Use a collate function that keeps metadata as ordinary Python lists, then log suspicious samples after computing the loss:

import torch


loss_fn = torch.nn.CrossEntropyLoss(reduction="none")


def collate_debug_batch(samples):
    return {
        "sample_id": [sample["sample_id"] for sample in samples],
        "image": torch.stack([sample["image"] for sample in samples]),
        "target": torch.tensor([sample["target"] for sample in samples]),
        "applied_transforms": [sample["applied_transforms"] for sample in samples],
    }


debug_rows = []

for batch in train_loader:
    outputs = model(batch["image"])
    per_sample_loss = loss_fn(outputs, batch["target"])

    for sample_id, applied_transforms, loss in zip(
        batch["sample_id"],
        batch["applied_transforms"],
        per_sample_loss.detach().cpu().tolist(),
    ):
        if loss > high_loss_threshold:
            debug_rows.append(
                {
                    "sample_id": sample_id,
                    "applied_transforms": applied_transforms,
                    "loss": loss,
                },
            )

Those (sample_id, applied_transforms, loss) triples let you sort by loss, inspect the augmentation history of failed samples, and look for patterns such as too much blur, unrealistic crops, or label-target mismatch.

Turn Applied Parameters Into a Deterministic Probe

You can reconstruct a deterministic Compose pipeline from applied_transforms:

result = transform(image=image)

probe = A.Compose.from_applied_transforms(result["applied_transforms"])
probe_result = probe(image=image)

This is useful for quick local probes because the reconstructed transforms run with p=1.0 and use the sampled constructor-level values from the original call.

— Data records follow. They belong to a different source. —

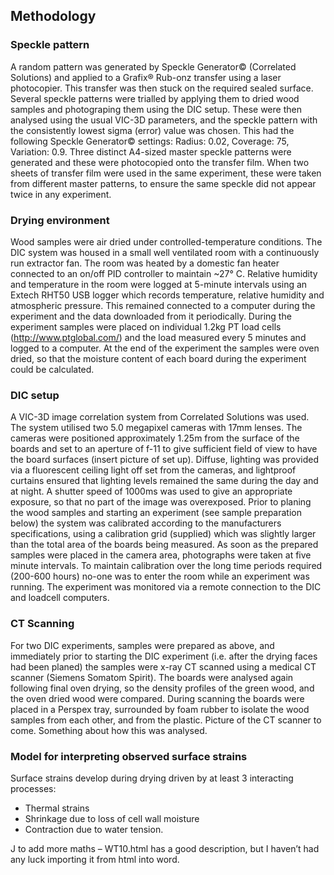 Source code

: ## Methodology


### Speckle pattern

A random pattern was generated by Speckle Generator© (Correlated Solutions) and applied to a Grafix® Rub-onz transfer using a laser photocopier. This transfer was then stuck on the required sealed surface. Several speckle patterns were trialled by applying them to dried wood samples and photograping them using the DIC setup. These were then analysed using the usual VIC-3D parameters, and the speckle pattern with the consistently lowest sigma (error) value was chosen. This had the following Speckle Generator© settings: Radius: 0.02, Coverage: 75, Variation: 0.9. Three distinct A4-sized master speckle patterns were generated and these were photocopied onto the transfer film. When two sheets of transfer film were used in the same experiment, these were taken from different master patterns, to ensure the same speckle did not appear twice in any experiment.   

### Drying environment

Wood samples were air dried under controlled-temperature conditions. The DIC system was housed in a small well ventilated room with a continuously run extractor fan. The room was heated by a domestic fan heater connected to an on/off PID controller to maintain ~27° C. Relative humidity and temperature in the room were logged at 5-minute intervals using an Extech RHT50 USB logger which records temperature, relative humidity and atmospheric pressure. This remained connected to a computer during the experiment and the data downloaded from it periodically. During the experiment samples were placed on individual 1.2kg PT load cells (http://www.ptglobal.com/) and the load measured every 5 minutes and logged to a computer. At the end of the experiment the samples were oven dried, so that the moisture content of each board during the experiment could be calculated. 

### DIC setup

A VIC-3D image correlation system from Correlated Solutions was used. The system utilised two 5.0 megapixel cameras with 17mm lenses. The cameras were positioned approximately 1.25m from the surface of the boards and set to an aperture of f-11 to give sufficient field of view to have the board surfaces (insert picture of set up). Diffuse, lighting was provided via a fluorescent ceiling light off set from the cameras, and lightproof curtains ensured that lighting levels remained the same during the day and at night. A shutter speed of 1000ms was used to give an appropriate exposure, so that no part of the image was overexposed. Prior to planing the wood samples and starting an experiment (see sample preparation below) the system was calibrated according to the manufacturers specifications, using a calibration grid (supplied) which was slightly larger than the total area of the boards being measured. As soon as the prepared samples were placed in the camera area, photographs were taken at five minute intervals. To maintain calibration over the long time periods required (200-600 hours) no-one was to enter the room while an experiment was running. The experiment was monitored via a remote connection to the DIC and loadcell computers. 

### CT Scanning

For two DIC experiments, samples were prepared as above, and immediately prior to starting the DIC experiment (i.e. after the drying faces had been planed) the samples were x-ray CT scanned using a medical CT scanner (Siemens Somatom Spirit). The boards were analysed again following final oven drying, so the density profiles of the green wood, and the oven dried wood were compared. During scanning the boards were placed in a Perspex tray, surrounded by foam rubber to isolate the wood samples from each other, and from the plastic. 
Picture of the CT scanner to come. 
Something about how this was analysed.  

### Model for interpreting observed surface strains

Surface strains develop during drying driven by at least 3 interacting processes:

* Thermal strains
* Shrinkage due to loss of cell wall moisture
* Contraction due to water tension.

J to add more maths – WT10.html has a good description, but I haven’t had any luck importing it from html into word.  






  
   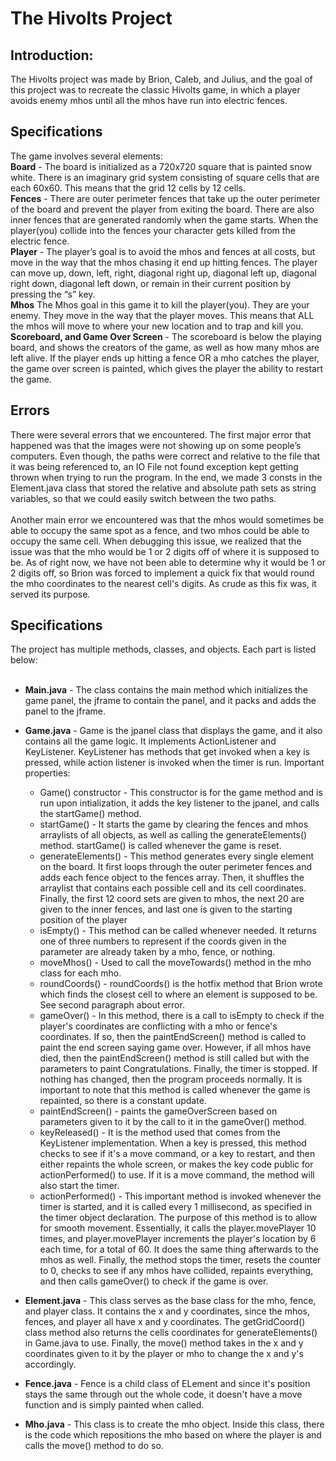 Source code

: # The Hivolts Project

## Introduction:

The Hivolts project was made by Brion, Caleb, and Julius, and the goal of this project was to recreate the classic Hivolts game, in which a player avoids enemy mhos until all the mhos have run into electric fences.

## Specifications

The game involves several elements: </br>
**Board** - The board is initialized as a 720x720 square that is painted snow white. There is an imaginary grid system consisting of square cells that are each 60x60. This means that the grid 12 cells by 12 cells. </br>
**Fences** - There are outer perimeter fences that take up the outer perimeter of the board and prevent the player from exiting the board. There are also inner fences that are generated randomly when the game starts.  When the player(you) collide into the fences your character gets killed from the electric fence.  </br>
**Player** - The player’s goal is to avoid the mhos and fences at all costs, but move in the way that the mhos chasing it end up hitting fences. The player can move up, down, left, right, diagonal right up, diagonal left up, diagonal right down, diagonal left down, or remain in their current position by pressing the “s” key. </br>
**Mhos** The Mhos goal in this game it to kill the player(you).  They are your enemy. They move in the way that the player moves. This means that ALL the mhos will move to where your new location and to trap and kill you.  </br>
**Scoreboard, and Game Over Screen** - The scoreboard is below the playing board, and shows the creators of the game, as well as how many mhos are left alive. If the player ends up hitting a fence OR a mho catches the player, the game over screen is painted, which gives the player the ability to restart the game. </br>

## Errors
There were several errors that we encountered. The first major error that happened was that the images were not showing up on some people’s computers. Even though, the paths were correct and relative to the file that it was being referenced to, an IO File not found exception kept getting thrown when trying to run the program. In the end, we made 3 consts in the Element.java class that stored the relative and absolute path sets as string variables, so that we could easily switch between the two paths. </br></br>
Another main error we encountered was that the mhos would sometimes be able to occupy the same spot as a fence, and two mhos could be able to occupy the same cell. When debugging this issue, we realized that the issue was that the mho would be 1 or 2 digits off of where it is supposed to be. As of right now, we have not been able to determine why it would be 1 or 2 digits off, so Brion was forced to  implement a quick fix that would round the mho coordinates to the nearest cell's digits. As crude as this fix was, it served its purpose.  

## Specifications
The project has multiple methods, classes, and objects. Each part is listed below: </br></br>
- **Main.java** - The class contains the main method which initializes the game panel, the jframe to contain the panel, and it packs and adds the panel to the jframe.
- **Game.java** - Game is the jpanel class that displays the game, and it also contains all the game logic. It implements ActionListener and KeyListener. KeyListener has methods that get invoked when a key is pressed, while action listener is invoked when the timer is run. Important properties:
  - Game() constructor - This constructor is for the game method and is run upon intialization, it adds the key listener to the jpanel, and calls the startGame() method.
  - startGame() - It starts the game by clearing the fences and mhos arraylists of all objects, as well as calling the generateElements() method. startGame() is called whenever the game is reset.
  - generateElements() - This method generates every single element on the board. It first loops through the outer perimeter fences and adds each fence object to the fences array. Then, it shuffles the arraylist that contains each possible cell and its cell coordinates. Finally, the first 12 coord sets are given to mhos, the next 20 are given to the inner fences, and last one is given to the starting position of the player
  - isEmpty() - This method can be called whenever needed. It returns one of three numbers to represent if the coords given in the parameter are already taken by a mho, fence, or nothing. 
  - moveMhos() - Used to call the moveTowards() method in the mho class for each mho.
  - roundCoords() - roundCoords() is the hotfix method that Brion wrote which finds the closest cell to where an element is supposed to be. See second paragraph about error. 
  - gameOver() - In this method, there is a call to isEmpty to check if the player's coordinates are conflicting with a mho or fence's coordinates. If so, then the paintEndScreen() method is called to paint the end screen saying game over. However, if all mhos have died, then the paintEndScreen() method is still called but with the parameters to paint Congratulations. Finally, the timer is stopped. If nothing has changed, then the program proceeds normally. It is important to note that this method is called whenever the game is repainted, so there is a constant update.  
  - paintEndScreen() - paints the gameOverScreen based on parameters given to it by the call to it in the gameOver() method. 
  - keyReleased() - It is the method used that comes from the KeyListener implementation. When a key is pressed, this method checks to see if it's a move command, or a key to restart, and then either repaints the whole screen, or makes the key code public for actionPerformed() to use. If it is a move command, the method will also start the timer. 
  - actionPerformed() - This important method is invoked whenever the timer is started, and it is called every 1 millisecond, as specified in the timer object declaration. The purpose of this method is to allow for smooth movement. Essentially, it calls the player.movePlayer 10 times, and player.movePlayer increments the player's location by 6 each time, for a total of 60. It does the same thing afterwards to the mhos as well. Finally, the method stops the timer, resets the counter to 0, checks to see if any mhos have collided, repaints everything, and then calls gameOver() to check if the game is over. 

- **Element.java** - This class serves as the base class for the mho, fence, and player class. It contains the x and y coordinates, since the mhos, fences, and player all have x and y coordinates. The getGridCoord() class method also returns the cells coordinates for generateElements() in Game.java to use. Finally, the move() method takes in the x and y coordinates given to it by the player or mho to change the x and y's accordingly. 
- **Fence.java** - Fence is a child class of ELement and since it's position stays the same through out the whole code, it doesn't have a move function and is simply painted when called. 
- **Mho.java** - This class is to create the mho object. Inside this class, there is the code which repositions the mho based on where the player is and calls the move() method to do so.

For exact reproduction of all runtime parameters, prefer ReplayCompose. from_applied_transforms(...) is not a full substitute for replay when a transform has internal runtime randomness such as crop positions, dropout masks, or other per-call sampled geometry.

Limitations

Applied-parameter logs help you inspect behavior; they do not choose a policy automatically. If high-loss samples often contain extreme crops or unrealistic color shifts, the log tells you where to look. You still need to decide whether the policy is appropriate for the task, run ablations, and validate the change on held-out data.

Replay and applied-parameter logging also do not replace versioned pipeline configuration. For experiment auditability, keep the augmentation policy, Albumentations version, seed, worker settings, and model artifact together.